Data entries:
=-=-=
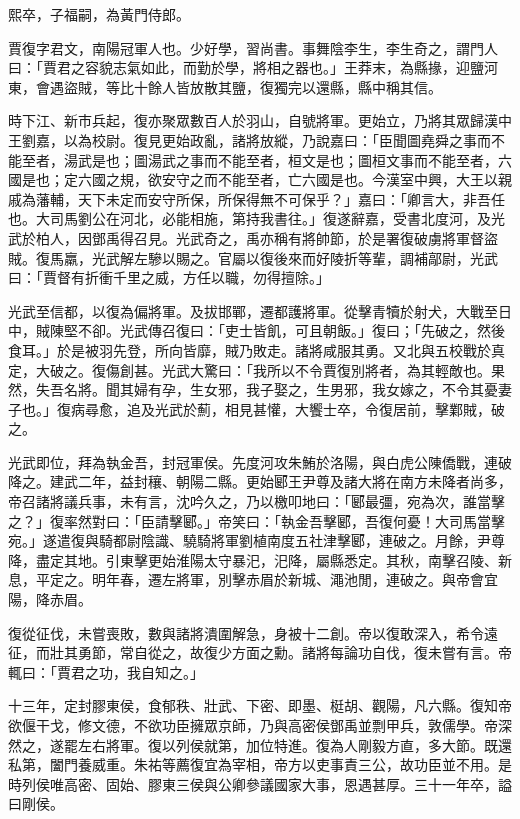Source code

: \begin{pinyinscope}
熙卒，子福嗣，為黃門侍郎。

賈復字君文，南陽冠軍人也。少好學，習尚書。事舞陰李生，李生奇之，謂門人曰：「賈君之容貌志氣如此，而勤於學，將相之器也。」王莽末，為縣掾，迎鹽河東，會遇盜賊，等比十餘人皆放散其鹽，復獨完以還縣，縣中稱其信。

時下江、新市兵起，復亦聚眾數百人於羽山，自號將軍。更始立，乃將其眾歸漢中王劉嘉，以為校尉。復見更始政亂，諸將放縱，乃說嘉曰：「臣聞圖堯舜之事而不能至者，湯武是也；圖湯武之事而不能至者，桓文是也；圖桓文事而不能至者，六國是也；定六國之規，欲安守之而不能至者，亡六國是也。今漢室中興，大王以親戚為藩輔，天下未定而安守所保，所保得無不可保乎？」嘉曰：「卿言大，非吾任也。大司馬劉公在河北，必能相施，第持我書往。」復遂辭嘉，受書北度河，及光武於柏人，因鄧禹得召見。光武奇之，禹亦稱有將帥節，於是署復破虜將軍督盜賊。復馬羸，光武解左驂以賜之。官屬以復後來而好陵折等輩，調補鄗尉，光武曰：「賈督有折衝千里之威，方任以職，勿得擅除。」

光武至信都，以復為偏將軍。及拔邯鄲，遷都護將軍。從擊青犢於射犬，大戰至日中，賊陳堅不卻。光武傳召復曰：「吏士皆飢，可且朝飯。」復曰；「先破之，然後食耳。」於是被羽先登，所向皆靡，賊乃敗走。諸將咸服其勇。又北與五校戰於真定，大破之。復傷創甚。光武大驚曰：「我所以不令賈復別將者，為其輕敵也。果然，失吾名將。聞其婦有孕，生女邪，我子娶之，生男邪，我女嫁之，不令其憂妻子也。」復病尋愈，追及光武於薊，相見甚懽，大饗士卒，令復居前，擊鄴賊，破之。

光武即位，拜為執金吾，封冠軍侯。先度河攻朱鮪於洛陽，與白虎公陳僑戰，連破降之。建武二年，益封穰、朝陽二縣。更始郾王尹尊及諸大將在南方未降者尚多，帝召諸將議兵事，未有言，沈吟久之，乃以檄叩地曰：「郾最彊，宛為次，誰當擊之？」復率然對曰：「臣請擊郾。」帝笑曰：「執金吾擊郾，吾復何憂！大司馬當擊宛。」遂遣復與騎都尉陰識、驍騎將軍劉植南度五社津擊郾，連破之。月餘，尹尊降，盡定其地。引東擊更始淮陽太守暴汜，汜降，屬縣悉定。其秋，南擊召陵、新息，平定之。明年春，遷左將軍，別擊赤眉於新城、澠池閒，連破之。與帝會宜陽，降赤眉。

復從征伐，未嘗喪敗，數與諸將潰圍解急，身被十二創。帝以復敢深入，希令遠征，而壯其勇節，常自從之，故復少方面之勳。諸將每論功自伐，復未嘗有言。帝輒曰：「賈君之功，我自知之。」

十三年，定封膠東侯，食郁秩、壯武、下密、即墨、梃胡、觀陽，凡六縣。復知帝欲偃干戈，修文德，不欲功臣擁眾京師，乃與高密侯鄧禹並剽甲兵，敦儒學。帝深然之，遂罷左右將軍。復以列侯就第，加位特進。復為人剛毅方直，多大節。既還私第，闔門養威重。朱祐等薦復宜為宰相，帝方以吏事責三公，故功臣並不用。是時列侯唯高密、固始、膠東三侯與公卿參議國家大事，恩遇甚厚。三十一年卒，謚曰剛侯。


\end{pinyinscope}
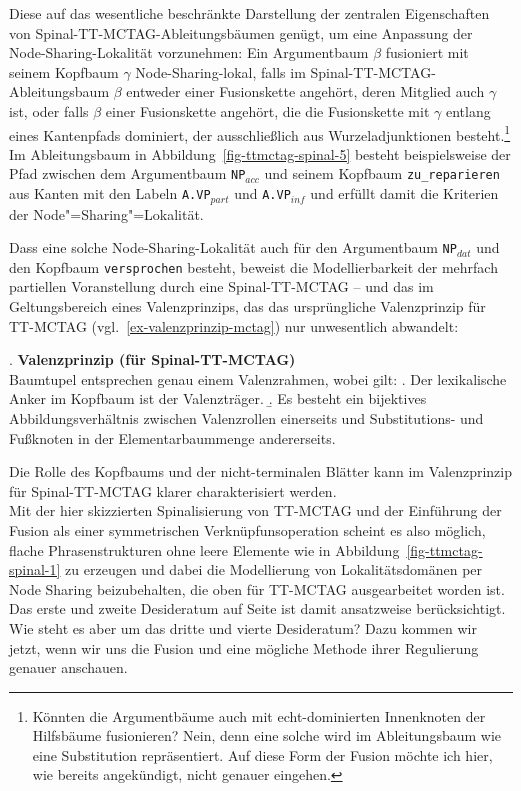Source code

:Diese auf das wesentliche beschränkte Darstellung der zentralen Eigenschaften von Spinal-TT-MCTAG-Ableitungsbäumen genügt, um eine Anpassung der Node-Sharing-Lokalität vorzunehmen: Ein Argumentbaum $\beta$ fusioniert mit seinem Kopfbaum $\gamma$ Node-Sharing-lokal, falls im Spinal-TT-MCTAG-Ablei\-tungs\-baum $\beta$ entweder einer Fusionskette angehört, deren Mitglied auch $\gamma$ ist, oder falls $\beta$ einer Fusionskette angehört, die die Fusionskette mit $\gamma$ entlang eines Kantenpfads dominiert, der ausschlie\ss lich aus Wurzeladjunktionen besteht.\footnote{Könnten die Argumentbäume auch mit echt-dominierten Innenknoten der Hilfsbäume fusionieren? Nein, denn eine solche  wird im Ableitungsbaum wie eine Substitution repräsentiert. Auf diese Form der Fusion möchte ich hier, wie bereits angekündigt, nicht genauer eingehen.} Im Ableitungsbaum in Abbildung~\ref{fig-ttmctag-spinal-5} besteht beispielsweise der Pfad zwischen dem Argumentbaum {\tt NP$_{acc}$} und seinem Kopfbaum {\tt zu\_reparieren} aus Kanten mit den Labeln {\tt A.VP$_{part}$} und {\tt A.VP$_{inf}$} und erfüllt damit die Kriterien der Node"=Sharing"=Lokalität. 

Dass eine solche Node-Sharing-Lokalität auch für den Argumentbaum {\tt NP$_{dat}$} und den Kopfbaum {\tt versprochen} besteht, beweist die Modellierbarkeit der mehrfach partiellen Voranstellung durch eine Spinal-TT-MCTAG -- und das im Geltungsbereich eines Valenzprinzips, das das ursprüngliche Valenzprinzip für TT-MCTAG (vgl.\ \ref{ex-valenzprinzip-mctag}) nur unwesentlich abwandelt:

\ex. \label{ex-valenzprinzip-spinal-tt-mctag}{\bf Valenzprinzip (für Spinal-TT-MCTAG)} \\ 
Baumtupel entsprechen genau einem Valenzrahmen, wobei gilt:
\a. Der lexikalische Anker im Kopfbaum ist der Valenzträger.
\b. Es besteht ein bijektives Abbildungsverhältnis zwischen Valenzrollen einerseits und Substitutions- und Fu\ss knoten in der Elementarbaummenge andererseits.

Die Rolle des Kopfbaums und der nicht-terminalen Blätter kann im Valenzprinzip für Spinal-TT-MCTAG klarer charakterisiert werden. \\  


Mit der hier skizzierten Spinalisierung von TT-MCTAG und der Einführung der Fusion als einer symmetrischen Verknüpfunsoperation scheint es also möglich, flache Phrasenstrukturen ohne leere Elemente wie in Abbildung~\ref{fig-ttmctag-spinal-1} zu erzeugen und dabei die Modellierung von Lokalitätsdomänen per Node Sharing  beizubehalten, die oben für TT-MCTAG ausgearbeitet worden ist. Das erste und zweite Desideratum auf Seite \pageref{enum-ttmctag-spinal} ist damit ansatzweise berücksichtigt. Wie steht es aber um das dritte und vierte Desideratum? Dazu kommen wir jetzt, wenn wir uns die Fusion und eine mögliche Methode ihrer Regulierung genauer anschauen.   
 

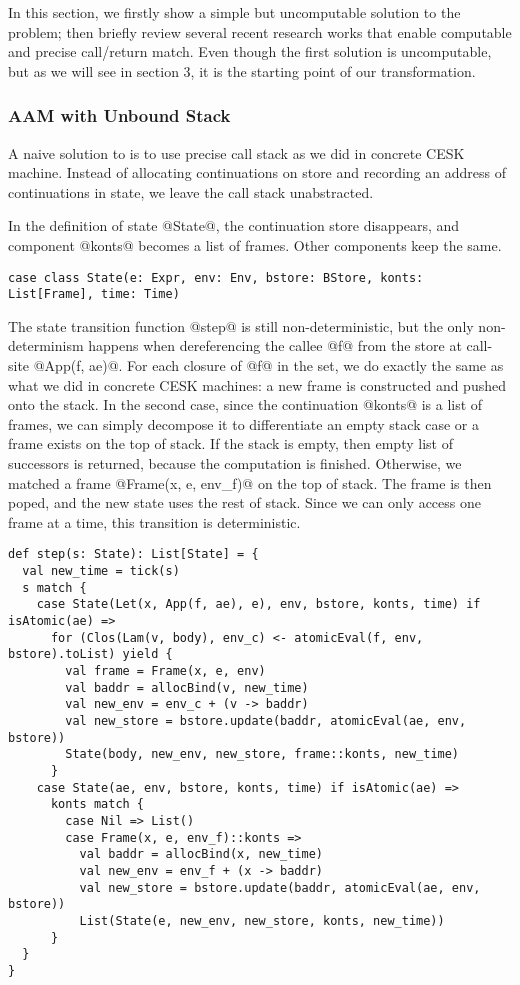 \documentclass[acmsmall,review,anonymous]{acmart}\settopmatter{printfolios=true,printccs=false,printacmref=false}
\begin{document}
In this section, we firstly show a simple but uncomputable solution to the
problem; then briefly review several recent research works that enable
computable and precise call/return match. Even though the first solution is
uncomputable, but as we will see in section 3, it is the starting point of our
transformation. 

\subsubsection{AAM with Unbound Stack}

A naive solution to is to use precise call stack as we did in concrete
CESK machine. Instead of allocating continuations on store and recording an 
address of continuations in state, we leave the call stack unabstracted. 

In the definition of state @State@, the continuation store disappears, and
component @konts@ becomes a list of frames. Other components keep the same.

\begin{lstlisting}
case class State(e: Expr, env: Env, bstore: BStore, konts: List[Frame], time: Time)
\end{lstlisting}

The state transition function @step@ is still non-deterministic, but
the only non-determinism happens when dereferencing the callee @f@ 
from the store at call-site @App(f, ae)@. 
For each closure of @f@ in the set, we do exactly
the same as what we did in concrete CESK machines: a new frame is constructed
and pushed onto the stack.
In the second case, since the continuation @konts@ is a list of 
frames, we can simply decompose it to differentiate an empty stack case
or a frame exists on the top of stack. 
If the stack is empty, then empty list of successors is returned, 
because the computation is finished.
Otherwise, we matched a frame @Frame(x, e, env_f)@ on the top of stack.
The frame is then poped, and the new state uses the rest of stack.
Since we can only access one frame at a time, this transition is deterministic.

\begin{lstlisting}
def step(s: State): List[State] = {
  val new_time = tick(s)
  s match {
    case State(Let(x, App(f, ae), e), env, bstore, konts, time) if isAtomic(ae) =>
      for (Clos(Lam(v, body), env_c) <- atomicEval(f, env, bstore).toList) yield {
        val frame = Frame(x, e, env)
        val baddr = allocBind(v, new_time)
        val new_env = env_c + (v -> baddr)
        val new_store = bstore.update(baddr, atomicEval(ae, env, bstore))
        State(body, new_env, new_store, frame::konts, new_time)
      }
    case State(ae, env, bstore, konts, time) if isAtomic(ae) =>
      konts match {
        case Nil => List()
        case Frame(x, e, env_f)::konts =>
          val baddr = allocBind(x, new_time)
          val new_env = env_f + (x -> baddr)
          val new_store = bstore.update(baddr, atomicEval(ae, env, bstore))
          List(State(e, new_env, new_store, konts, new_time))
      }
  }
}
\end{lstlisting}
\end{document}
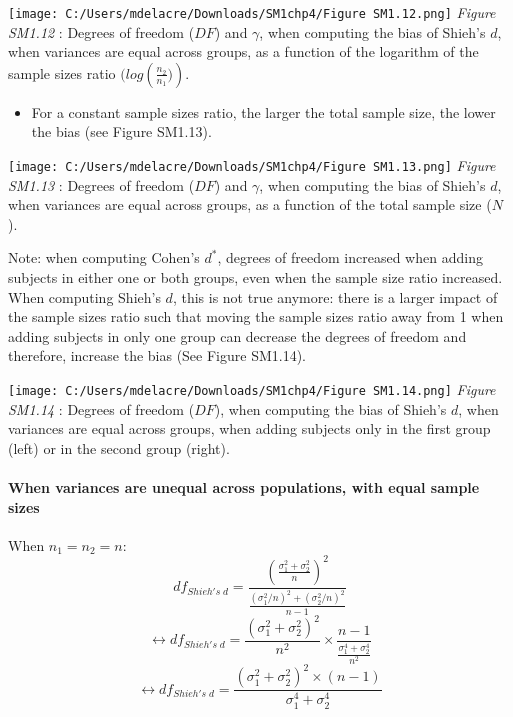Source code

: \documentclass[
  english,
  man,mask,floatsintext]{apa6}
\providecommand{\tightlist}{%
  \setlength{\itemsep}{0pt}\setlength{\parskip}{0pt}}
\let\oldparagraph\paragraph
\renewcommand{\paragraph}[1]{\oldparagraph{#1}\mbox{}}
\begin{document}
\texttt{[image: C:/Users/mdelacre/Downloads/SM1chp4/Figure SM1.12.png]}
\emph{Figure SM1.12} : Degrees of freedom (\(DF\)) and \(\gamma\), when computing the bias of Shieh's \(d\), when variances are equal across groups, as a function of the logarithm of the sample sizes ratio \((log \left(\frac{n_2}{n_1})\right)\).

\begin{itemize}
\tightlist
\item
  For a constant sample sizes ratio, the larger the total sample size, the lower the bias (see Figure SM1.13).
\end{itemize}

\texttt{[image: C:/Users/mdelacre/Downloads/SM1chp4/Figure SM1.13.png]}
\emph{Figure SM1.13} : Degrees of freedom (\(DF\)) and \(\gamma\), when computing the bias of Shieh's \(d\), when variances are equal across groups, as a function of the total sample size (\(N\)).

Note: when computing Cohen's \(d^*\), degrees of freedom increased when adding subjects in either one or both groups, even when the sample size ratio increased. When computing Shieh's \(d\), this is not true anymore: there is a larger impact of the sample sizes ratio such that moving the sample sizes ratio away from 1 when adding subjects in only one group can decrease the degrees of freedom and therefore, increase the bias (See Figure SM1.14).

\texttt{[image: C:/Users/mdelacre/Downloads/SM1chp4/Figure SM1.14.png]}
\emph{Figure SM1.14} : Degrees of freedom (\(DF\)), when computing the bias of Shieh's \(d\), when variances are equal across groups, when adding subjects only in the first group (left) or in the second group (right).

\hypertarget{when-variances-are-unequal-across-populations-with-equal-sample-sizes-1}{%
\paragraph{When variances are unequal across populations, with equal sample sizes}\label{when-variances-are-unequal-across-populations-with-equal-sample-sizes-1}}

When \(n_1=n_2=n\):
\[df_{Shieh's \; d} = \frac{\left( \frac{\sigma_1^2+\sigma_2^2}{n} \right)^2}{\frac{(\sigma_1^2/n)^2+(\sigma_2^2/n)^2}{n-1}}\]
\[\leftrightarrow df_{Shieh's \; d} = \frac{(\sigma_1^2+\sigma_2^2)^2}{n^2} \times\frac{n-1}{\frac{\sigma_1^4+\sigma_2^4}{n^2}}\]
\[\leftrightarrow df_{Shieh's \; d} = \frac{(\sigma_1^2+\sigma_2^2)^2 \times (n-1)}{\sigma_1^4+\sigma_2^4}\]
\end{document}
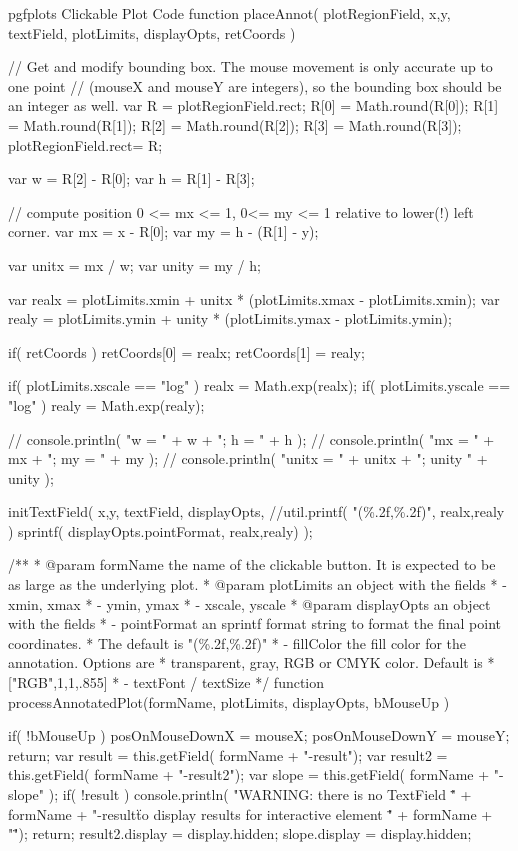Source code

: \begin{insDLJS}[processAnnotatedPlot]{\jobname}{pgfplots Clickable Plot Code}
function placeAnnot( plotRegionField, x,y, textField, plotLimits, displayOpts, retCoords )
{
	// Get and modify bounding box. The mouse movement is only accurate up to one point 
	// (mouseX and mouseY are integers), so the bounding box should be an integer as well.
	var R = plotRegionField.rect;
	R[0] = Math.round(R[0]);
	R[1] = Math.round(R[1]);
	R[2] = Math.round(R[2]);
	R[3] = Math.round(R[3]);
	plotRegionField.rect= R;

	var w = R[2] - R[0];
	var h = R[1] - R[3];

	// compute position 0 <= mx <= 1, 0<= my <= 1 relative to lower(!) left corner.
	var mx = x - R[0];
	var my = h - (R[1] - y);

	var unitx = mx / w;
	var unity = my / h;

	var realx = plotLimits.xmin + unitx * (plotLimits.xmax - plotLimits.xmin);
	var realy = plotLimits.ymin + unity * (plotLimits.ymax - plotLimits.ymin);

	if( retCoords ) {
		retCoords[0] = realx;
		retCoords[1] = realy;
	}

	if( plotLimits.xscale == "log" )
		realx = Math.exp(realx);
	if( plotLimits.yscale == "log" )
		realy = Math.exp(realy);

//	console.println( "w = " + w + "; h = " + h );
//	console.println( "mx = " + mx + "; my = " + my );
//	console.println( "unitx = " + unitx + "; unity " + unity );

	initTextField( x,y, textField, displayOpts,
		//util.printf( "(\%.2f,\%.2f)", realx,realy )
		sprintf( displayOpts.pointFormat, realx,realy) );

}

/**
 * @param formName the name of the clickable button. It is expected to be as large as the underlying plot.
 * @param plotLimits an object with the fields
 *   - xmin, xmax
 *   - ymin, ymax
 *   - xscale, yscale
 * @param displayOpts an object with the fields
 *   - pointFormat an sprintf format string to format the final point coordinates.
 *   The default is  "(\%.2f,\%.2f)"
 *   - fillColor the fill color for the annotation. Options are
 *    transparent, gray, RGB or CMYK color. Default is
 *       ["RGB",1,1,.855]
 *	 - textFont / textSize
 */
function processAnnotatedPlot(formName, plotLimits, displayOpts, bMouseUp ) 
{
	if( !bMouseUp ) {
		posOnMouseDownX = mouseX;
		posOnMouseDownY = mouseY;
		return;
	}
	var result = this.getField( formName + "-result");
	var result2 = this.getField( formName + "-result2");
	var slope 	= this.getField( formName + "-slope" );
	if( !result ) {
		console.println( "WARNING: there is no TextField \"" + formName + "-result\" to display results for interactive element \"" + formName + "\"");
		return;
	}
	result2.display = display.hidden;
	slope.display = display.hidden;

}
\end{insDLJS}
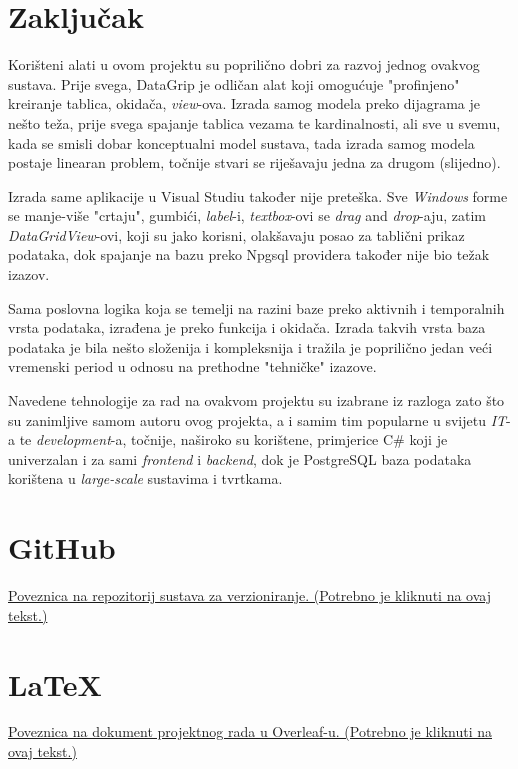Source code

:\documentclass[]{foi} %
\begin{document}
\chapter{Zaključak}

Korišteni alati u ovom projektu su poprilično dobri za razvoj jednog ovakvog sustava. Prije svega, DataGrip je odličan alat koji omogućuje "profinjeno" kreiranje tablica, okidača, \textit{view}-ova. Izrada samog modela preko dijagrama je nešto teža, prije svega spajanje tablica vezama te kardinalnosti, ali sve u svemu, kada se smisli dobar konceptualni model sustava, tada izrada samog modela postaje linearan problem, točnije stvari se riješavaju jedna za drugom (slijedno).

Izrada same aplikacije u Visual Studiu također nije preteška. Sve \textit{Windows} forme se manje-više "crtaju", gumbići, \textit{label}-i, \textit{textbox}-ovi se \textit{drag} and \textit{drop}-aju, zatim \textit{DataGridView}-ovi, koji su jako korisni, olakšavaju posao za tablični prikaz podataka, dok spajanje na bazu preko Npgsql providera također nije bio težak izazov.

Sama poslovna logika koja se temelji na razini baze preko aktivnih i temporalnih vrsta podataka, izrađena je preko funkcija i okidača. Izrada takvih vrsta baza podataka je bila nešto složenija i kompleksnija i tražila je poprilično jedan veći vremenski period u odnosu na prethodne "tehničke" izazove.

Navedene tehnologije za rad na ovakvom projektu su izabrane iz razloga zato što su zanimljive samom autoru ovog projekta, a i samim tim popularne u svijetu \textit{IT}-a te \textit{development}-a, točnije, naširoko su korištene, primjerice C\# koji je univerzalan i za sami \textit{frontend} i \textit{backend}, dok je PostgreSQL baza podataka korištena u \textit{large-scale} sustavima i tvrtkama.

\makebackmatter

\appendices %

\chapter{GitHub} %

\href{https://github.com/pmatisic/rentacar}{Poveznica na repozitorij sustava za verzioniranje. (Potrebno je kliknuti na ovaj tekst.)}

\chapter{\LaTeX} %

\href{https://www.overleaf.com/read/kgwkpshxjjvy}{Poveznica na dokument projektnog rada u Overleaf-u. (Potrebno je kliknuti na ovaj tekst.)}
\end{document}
=-=-=
§ TASK GOAL: Starting at the line that contains "var realy = plotLimits.ymin" and stopping after the line that contains "realy = Math.exp(realy);", write out every line exactly as it appears above, and no other line.

§ WRITTEN ANSWER:
	var realy = plotLimits.ymin + unity * (plotLimits.ymax - plotLimits.ymin);

	if( retCoords ) {
		retCoords[0] = realx;
		retCoords[1] = realy;
	}

	if( plotLimits.xscale == "log" )
		realx = Math.exp(realx);
	if( plotLimits.yscale == "log" )
		realy = Math.exp(realy);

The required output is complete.